Using the records below, report how many lines include "network", and give no more than the number.

Items from a dataset:
╭──

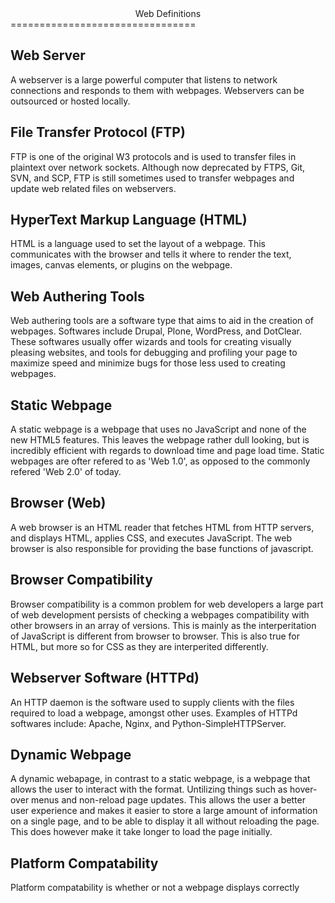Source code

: <center>Web Definitions</center>
================================

Web Server
----------
A webserver is a large powerful computer that listens to
network connections and responds to them with webpages.
Webservers can be outsourced or hosted locally.

File Transfer Protocol (FTP)
----------------------------
FTP is one of the original W3 protocols and is used to
transfer files in plaintext over network sockets. Although
now deprecated by FTPS, Git, SVN, and SCP, FTP is still
sometimes used to transfer webpages and update web related
files on webservers.

HyperText Markup Language (HTML)
-------------------------
HTML is a language used to set the layout of a webpage.
This communicates with the browser and tells it where
to render the text, images, canvas elements, or plugins
on the webpage.

Web Authering Tools
-------------------
Web authering tools are a software type that aims to
aid in the creation of webpages. Softwares include
Drupal, Plone, WordPress, and DotClear. These softwares
usually offer wizards and tools for creating visually
pleasing websites, and tools for debugging and profiling
your page to maximize speed and minimize bugs for those
less used to creating webpages.

Static Webpage
--------------
A static webpage is a webpage that uses no JavaScript
and none of the new HTML5 features. This leaves the
webpage rather dull looking, but is incredibly efficient
with regards to download time and page load time. 
Static webpages are ofter refered to as 'Web 1.0',
as opposed to the commonly refered 'Web 2.0' of today.

Browser (Web)
-------------
A web browser is an HTML reader that fetches HTML from
HTTP servers, and displays HTML, applies CSS, and executes
JavaScript. The web browser is also responsible for
providing the base functions of javascript.

Browser Compatibility
---------------------
Browser compatibility is a common problem for web
developers a large part of web development persists
of checking a webpages compatibility with other browsers
in an array of versions. This is mainly as the
interperitation of JavaScript is different from browser
to browser. This is also true for HTML, but more so for
CSS as they are interperited differently.

Webserver Software (HTTPd)
------------------
An HTTP daemon is the software used to supply clients
with the files required to load a webpage, amongst other
uses. Examples of HTTPd softwares include: Apache, Nginx,
and Python-SimpleHTTPServer.

Dynamic Webpage
---------------
A dynamic webapage, in contrast to a static webpage, is
a webpage that allows the user to interact with the format.
Untilizing things such as hover-over menus and non-reload
page updates. This allows the user a better user experience
and makes it easier to store a large amount of information
on a single page, and to be able to display it all without
reloading the page. This does however make it take longer
to load the page initially.

Platform Compatability
----------------------
Platform compatability is whether or not a webpage displays
correctly
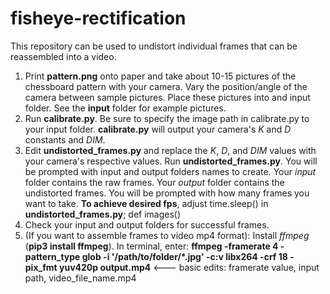 # fisheye-rectification

This repository can be used to undistort individual frames that can be reassembled into a video.

1. Print **pattern.png** onto paper and take about 10-15 pictures of the chessboard pattern with your camera. Vary the position/angle of the camera between sample pictures. Place these pictures into and input folder. See the **input** folder for example pictures.
2. Run **calibrate.py**. Be sure to specify the image path in calibrate.py to your input folder. **calibrate.py** will output your camera's *K* and *D* constants and *DIM*.
3. Edit **undistorted_frames.py** and replace the *K*, *D*, and *DIM* values with your camera's respective values. Run **undistorted_frames.py**. You will be prompted with input and output folders names to create. Your *input* folder contains the raw frames. Your *output* folder contains the undistorted frames. You will be prompted with how many frames you want to take. **To achieve desired fps**, adjust time.sleep() in **undistorted_frames.py**; def images()
4. Check your input and output folders for successful frames.
5. (If you want to assemble frames to video mp4 format): Install *ffmpeg* (**pip3 install ffmpeg**). In terminal, enter: **ffmpeg -framerate 4 -pattern_type glob -i '/path/to/folder/*.jpg' -c:v libx264 -crf 18 -pix_fmt yuv420p output.mp4**            <--- basic edits: framerate value, input path, video_file_name.mp4
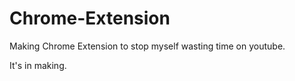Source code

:# Chrome-Extension

Making Chrome Extension to stop myself wasting time on youtube.

It's in making.
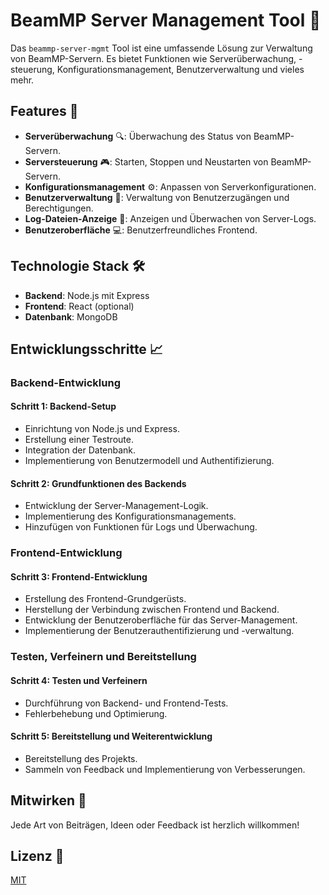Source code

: # BeamMP Server Management Tool 🚀

Das `beammp-server-mgmt` Tool ist eine umfassende Lösung zur Verwaltung von BeamMP-Servern. Es bietet Funktionen wie Serverüberwachung, -steuerung, Konfigurationsmanagement, Benutzerverwaltung und vieles mehr.

## Features 🌟

- **Serverüberwachung** 🔍: Überwachung des Status von BeamMP-Servern.
- **Serversteuerung** 🎮: Starten, Stoppen und Neustarten von BeamMP-Servern.
- **Konfigurationsmanagement** ⚙️: Anpassen von Serverkonfigurationen.
- **Benutzerverwaltung** 👥: Verwaltung von Benutzerzugängen und Berechtigungen.
- **Log-Dateien-Anzeige** 📜: Anzeigen und Überwachen von Server-Logs.
- **Benutzeroberfläche** 💻: Benutzerfreundliches Frontend.

## Technologie Stack 🛠️

- **Backend**: Node.js mit Express
- **Frontend**: React (optional)
- **Datenbank**: MongoDB

## Entwicklungsschritte 📈

### Backend-Entwicklung

#### Schritt 1: Backend-Setup

- Einrichtung von Node.js und Express.
- Erstellung einer Testroute.
- Integration der Datenbank.
- Implementierung von Benutzermodell und Authentifizierung.

#### Schritt 2: Grundfunktionen des Backends

- Entwicklung der Server-Management-Logik.
- Implementierung des Konfigurationsmanagements.
- Hinzufügen von Funktionen für Logs und Überwachung.

### Frontend-Entwicklung

#### Schritt 3: Frontend-Entwicklung

- Erstellung des Frontend-Grundgerüsts.
- Herstellung der Verbindung zwischen Frontend und Backend.
- Entwicklung der Benutzeroberfläche für das Server-Management.
- Implementierung der Benutzerauthentifizierung und -verwaltung.

### Testen, Verfeinern und Bereitstellung

#### Schritt 4: Testen und Verfeinern

- Durchführung von Backend- und Frontend-Tests.
- Fehlerbehebung und Optimierung.

#### Schritt 5: Bereitstellung und Weiterentwicklung

- Bereitstellung des Projekts.
- Sammeln von Feedback und Implementierung von Verbesserungen.

## Mitwirken 🤝

Jede Art von Beiträgen, Ideen oder Feedback ist herzlich willkommen!

## Lizenz 📄

[MIT](LICENSE)

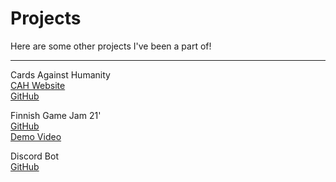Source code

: # Projects

Here are some other projects I've been a part of!

---

Cards Against Humanity  
<a href="https://pelit.space/" target="_blank" rel="noreferrer">CAH Website</a>  
<a href="https://github.com/Nikug/cards-against-humanity" target="_blank" rel="noreferrer">GitHub</a>

Finnish Game Jam 21'  
<a href="https://v3.globalgamejam.org/2021/games/robot-battle-wheres-my-kid-1" target="_blank" rel="noreferrer">GitHub</a>  
<a href="https://www.youtube.com/watch?v=QSUIEYuX4C0" target="_blank" rel="noreferrer">Demo Video</a>

Discord Bot  
<a href="https://github.com/petterigit/TheSir" target="_blank" rel="noreferrer">GitHub</a>
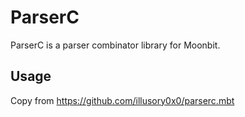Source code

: # ParserC

ParserC is a parser combinator library for Moonbit.

## Usage

Copy from https://github.com/illusory0x0/parserc.mbt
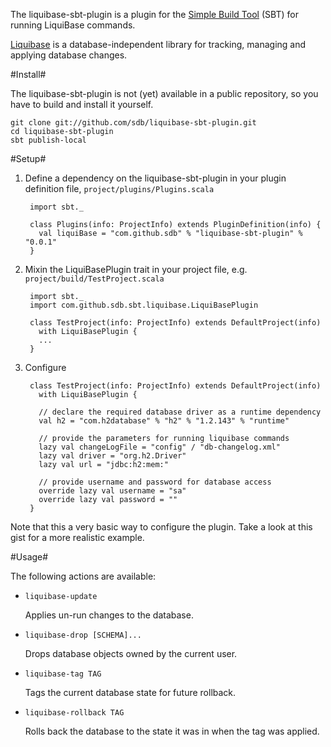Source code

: The liquibase-sbt-plugin is a plugin for the [Simple Build Tool](http://code.google.com/p/simple-build-tool/) (SBT) for running LiquiBase commands.

[Liquibase](http://www.liquibase.org/) is a database-independent library for tracking, managing and applying database changes.

#Install#

The liquibase-sbt-plugin is not (yet) available in a public repository, so you have to build and install it yourself.

    git clone git://github.com/sdb/liquibase-sbt-plugin.git
    cd liquibase-sbt-plugin
    sbt publish-local
    

#Setup#

1. Define a dependency on the liquibase-sbt-plugin in your plugin definition file, `project/plugins/Plugins.scala`

        import sbt._

        class Plugins(info: ProjectInfo) extends PluginDefinition(info) {
          val liquiBase = "com.github.sdb" % "liquibase-sbt-plugin" % "0.0.1"
        }

2. Mixin the LiquiBasePlugin trait in your project file, e.g. `project/build/TestProject.scala`

        import sbt._
        import com.github.sdb.sbt.liquibase.LiquiBasePlugin

        class TestProject(info: ProjectInfo) extends DefaultProject(info)
          with LiquiBasePlugin {
          ...
        }

3. Configure

        class TestProject(info: ProjectInfo) extends DefaultProject(info)
          with LiquiBasePlugin {

          // declare the required database driver as a runtime dependency
          val h2 = "com.h2database" % "h2" % "1.2.143" % "runtime"

          // provide the parameters for running liquibase commands
          lazy val changeLogFile = "config" / "db-changelog.xml"
          lazy val driver = "org.h2.Driver"
          lazy val url = "jdbc:h2:mem:"
          
          // provide username and password for database access
          override lazy val username = "sa"
          override lazy val password = ""
        }

  Note that this a very basic way to configure the plugin. Take a look at this gist for a more realistic example.

#Usage#

The following actions are available:

* `liquibase-update`

  Applies un-run changes to the database.

* `liquibase-drop [SCHEMA]...`

  Drops database objects owned by the current user.

* `liquibase-tag TAG`

  Tags the current database state for future rollback.

* `liquibase-rollback TAG`

  Rolls back the database to the state it was in when the tag was applied.

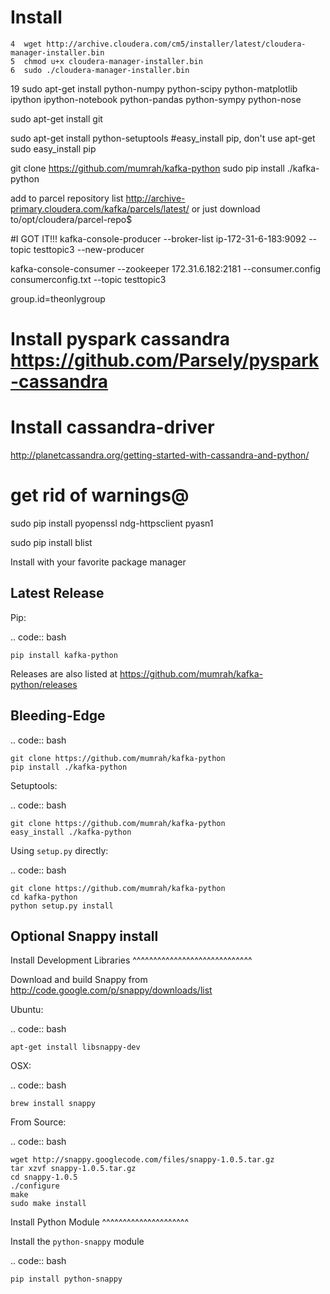 Install
=======




    4  wget http://archive.cloudera.com/cm5/installer/latest/cloudera-manager-installer.bin
    5  chmod u+x cloudera-manager-installer.bin
    6  sudo ./cloudera-manager-installer.bin


   19  sudo apt-get install python-numpy python-scipy python-matplotlib ipython ipython-notebook python-pandas python-sympy python-nose


sudo apt-get install git


sudo apt-get install python-setuptools
#easy_install pip, don't use apt-get
sudo easy_install pip


git clone https://github.com/mumrah/kafka-python
sudo pip install ./kafka-python






add to parcel repository list
http://archive-primary.cloudera.com/kafka/parcels/latest/
or just download to/opt/cloudera/parcel-repo$


#I GOT IT!!!
kafka-console-producer --broker-list ip-172-31-6-183:9092 --topic testtopic3 --new-producer

kafka-console-consumer --zookeeper 172.31.6.182:2181 --consumer.config consumerconfig.txt --topic testtopic3


group.id=theonlygroup




# Install pyspark cassandra https://github.com/Parsely/pyspark-cassandra
# Install cassandra-driver

http://planetcassandra.org/getting-started-with-cassandra-and-python/




# get rid of warnings@
sudo pip install pyopenssl ndg-httpsclient pyasn1

sudo pip install blist






Install with your favorite package manager

Latest Release
--------------
Pip:

.. code:: bash

    pip install kafka-python

Releases are also listed at https://github.com/mumrah/kafka-python/releases


Bleeding-Edge
-------------

.. code:: bash

    git clone https://github.com/mumrah/kafka-python
    pip install ./kafka-python

Setuptools:

.. code:: bash

    git clone https://github.com/mumrah/kafka-python
    easy_install ./kafka-python

Using `setup.py` directly:

.. code:: bash

    git clone https://github.com/mumrah/kafka-python
    cd kafka-python
    python setup.py install


Optional Snappy install
-----------------------

Install Development Libraries
^^^^^^^^^^^^^^^^^^^^^^^^^^^^^

Download and build Snappy from http://code.google.com/p/snappy/downloads/list

Ubuntu:

.. code:: bash

    apt-get install libsnappy-dev

OSX:

.. code:: bash

    brew install snappy

From Source:

.. code:: bash

    wget http://snappy.googlecode.com/files/snappy-1.0.5.tar.gz
    tar xzvf snappy-1.0.5.tar.gz
    cd snappy-1.0.5
    ./configure
    make
    sudo make install

Install Python Module
^^^^^^^^^^^^^^^^^^^^^

Install the `python-snappy` module

.. code:: bash

    pip install python-snappy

╰──

FINAL ANSWER => 2